Write out each line from the data below that includes the word "Science".

DATA SUPPLIED -
....

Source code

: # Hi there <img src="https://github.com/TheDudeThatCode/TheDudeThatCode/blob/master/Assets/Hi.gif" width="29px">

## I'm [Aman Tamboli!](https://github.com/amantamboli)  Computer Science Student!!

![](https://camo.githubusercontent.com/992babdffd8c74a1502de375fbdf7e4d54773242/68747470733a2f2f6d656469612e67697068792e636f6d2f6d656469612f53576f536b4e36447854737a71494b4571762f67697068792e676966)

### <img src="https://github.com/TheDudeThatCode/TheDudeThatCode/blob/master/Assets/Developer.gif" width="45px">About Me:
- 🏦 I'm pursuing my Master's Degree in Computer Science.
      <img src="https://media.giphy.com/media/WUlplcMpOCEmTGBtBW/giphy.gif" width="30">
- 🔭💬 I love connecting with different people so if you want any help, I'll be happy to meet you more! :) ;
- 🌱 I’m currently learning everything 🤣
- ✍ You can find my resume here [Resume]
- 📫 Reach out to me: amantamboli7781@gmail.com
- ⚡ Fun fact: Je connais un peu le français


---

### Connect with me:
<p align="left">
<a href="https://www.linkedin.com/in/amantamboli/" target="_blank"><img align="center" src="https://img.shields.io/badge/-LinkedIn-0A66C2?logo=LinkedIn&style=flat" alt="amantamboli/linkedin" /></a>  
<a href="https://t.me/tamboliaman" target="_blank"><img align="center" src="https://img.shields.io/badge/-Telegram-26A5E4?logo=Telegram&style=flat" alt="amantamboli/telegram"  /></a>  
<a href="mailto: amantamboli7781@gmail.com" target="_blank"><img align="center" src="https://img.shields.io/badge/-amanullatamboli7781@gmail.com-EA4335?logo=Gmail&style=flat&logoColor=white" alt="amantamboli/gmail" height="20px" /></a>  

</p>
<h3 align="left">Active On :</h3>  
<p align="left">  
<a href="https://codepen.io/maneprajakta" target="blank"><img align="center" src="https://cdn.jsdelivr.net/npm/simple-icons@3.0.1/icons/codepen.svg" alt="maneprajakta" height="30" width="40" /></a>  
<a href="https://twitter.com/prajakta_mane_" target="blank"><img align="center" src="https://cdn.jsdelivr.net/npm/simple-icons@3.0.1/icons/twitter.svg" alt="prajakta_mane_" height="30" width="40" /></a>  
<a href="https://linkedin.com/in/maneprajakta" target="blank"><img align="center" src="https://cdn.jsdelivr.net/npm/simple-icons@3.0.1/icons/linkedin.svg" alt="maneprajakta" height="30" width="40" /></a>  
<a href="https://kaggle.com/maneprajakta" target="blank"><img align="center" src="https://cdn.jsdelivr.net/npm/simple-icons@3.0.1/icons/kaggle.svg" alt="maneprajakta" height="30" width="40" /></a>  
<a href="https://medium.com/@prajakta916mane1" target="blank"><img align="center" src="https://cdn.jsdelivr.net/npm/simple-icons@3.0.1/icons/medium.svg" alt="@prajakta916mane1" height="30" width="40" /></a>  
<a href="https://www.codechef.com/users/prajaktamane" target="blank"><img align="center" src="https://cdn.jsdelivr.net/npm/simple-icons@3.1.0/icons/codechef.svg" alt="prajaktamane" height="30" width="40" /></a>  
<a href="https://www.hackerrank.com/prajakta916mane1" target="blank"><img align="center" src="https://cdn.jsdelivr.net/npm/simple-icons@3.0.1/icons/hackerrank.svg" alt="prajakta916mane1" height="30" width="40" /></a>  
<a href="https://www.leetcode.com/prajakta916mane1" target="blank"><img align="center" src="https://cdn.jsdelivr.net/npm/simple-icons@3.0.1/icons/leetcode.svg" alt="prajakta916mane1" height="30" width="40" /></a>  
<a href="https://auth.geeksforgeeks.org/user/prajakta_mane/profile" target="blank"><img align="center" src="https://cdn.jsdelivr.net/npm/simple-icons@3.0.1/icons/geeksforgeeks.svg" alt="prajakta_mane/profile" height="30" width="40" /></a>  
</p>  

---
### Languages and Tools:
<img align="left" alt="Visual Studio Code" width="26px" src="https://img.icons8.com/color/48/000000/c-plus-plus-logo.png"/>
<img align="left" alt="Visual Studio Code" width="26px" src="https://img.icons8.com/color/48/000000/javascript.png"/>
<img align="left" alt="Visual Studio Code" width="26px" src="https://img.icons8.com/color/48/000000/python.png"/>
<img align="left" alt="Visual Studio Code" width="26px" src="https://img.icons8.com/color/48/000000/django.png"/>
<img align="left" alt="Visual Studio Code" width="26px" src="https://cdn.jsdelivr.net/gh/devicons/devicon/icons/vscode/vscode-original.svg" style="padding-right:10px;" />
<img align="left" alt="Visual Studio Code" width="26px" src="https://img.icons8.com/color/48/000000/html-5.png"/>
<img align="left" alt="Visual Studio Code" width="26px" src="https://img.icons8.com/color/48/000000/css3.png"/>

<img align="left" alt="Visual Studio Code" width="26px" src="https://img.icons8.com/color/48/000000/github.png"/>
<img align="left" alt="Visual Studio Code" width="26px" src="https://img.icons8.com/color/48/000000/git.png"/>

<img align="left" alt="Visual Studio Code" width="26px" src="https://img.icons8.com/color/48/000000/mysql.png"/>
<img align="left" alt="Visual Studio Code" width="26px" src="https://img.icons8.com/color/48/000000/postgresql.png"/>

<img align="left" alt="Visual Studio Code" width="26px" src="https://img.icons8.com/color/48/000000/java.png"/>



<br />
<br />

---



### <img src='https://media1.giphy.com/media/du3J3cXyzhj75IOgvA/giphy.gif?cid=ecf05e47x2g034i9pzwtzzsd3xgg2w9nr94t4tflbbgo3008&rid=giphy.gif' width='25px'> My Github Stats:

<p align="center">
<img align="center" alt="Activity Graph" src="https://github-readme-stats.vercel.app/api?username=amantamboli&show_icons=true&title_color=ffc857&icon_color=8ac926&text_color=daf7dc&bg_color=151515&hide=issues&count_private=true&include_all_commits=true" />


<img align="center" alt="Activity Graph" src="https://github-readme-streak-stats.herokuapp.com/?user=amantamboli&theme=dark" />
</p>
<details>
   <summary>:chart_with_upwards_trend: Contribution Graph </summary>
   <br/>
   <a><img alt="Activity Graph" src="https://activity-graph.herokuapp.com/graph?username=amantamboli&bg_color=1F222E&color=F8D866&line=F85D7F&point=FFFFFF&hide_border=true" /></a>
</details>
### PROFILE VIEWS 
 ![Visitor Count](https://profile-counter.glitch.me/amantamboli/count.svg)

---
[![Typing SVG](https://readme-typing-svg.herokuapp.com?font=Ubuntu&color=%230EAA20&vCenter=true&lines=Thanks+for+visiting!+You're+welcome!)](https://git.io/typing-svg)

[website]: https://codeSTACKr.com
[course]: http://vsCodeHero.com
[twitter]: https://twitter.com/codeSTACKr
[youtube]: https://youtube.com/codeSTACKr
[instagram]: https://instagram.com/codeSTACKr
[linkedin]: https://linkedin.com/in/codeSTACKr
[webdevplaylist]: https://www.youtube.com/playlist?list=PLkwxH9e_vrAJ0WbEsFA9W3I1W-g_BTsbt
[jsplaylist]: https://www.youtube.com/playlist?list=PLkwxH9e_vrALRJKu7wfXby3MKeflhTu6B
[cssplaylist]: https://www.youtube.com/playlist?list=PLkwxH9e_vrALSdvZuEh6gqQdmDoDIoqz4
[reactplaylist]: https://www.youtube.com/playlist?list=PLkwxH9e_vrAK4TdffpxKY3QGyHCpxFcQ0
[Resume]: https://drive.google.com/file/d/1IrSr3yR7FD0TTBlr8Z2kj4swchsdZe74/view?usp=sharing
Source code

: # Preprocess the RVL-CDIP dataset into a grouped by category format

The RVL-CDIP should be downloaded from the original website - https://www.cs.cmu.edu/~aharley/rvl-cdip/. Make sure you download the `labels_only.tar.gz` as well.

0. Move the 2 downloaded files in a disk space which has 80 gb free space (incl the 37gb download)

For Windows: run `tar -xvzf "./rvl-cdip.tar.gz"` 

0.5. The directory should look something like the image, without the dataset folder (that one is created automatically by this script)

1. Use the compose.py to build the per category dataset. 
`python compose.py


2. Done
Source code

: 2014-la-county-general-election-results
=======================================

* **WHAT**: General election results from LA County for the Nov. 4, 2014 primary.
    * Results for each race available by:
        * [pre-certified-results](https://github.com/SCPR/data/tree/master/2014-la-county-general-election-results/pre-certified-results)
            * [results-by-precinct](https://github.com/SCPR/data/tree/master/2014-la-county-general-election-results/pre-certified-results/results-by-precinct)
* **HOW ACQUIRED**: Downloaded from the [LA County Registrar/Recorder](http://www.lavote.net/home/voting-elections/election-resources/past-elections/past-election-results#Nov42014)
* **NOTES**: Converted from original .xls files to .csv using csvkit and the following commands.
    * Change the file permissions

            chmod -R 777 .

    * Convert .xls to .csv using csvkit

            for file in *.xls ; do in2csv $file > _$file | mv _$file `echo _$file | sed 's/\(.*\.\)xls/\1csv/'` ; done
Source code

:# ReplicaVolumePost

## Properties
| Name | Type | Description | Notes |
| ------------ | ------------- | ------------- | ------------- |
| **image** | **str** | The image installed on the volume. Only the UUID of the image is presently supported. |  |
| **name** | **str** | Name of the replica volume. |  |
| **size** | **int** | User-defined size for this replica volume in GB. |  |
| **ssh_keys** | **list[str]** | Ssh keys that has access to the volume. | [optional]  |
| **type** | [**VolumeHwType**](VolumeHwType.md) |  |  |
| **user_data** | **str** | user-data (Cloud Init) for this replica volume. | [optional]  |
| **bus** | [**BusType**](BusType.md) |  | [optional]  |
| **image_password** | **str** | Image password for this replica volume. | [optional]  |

....

OUTPUT BELOW -
## I'm [Aman Tamboli!](https://github.com/amantamboli)  Computer Science Student!!
- 🏦 I'm pursuing my Master's Degree in Computer Science.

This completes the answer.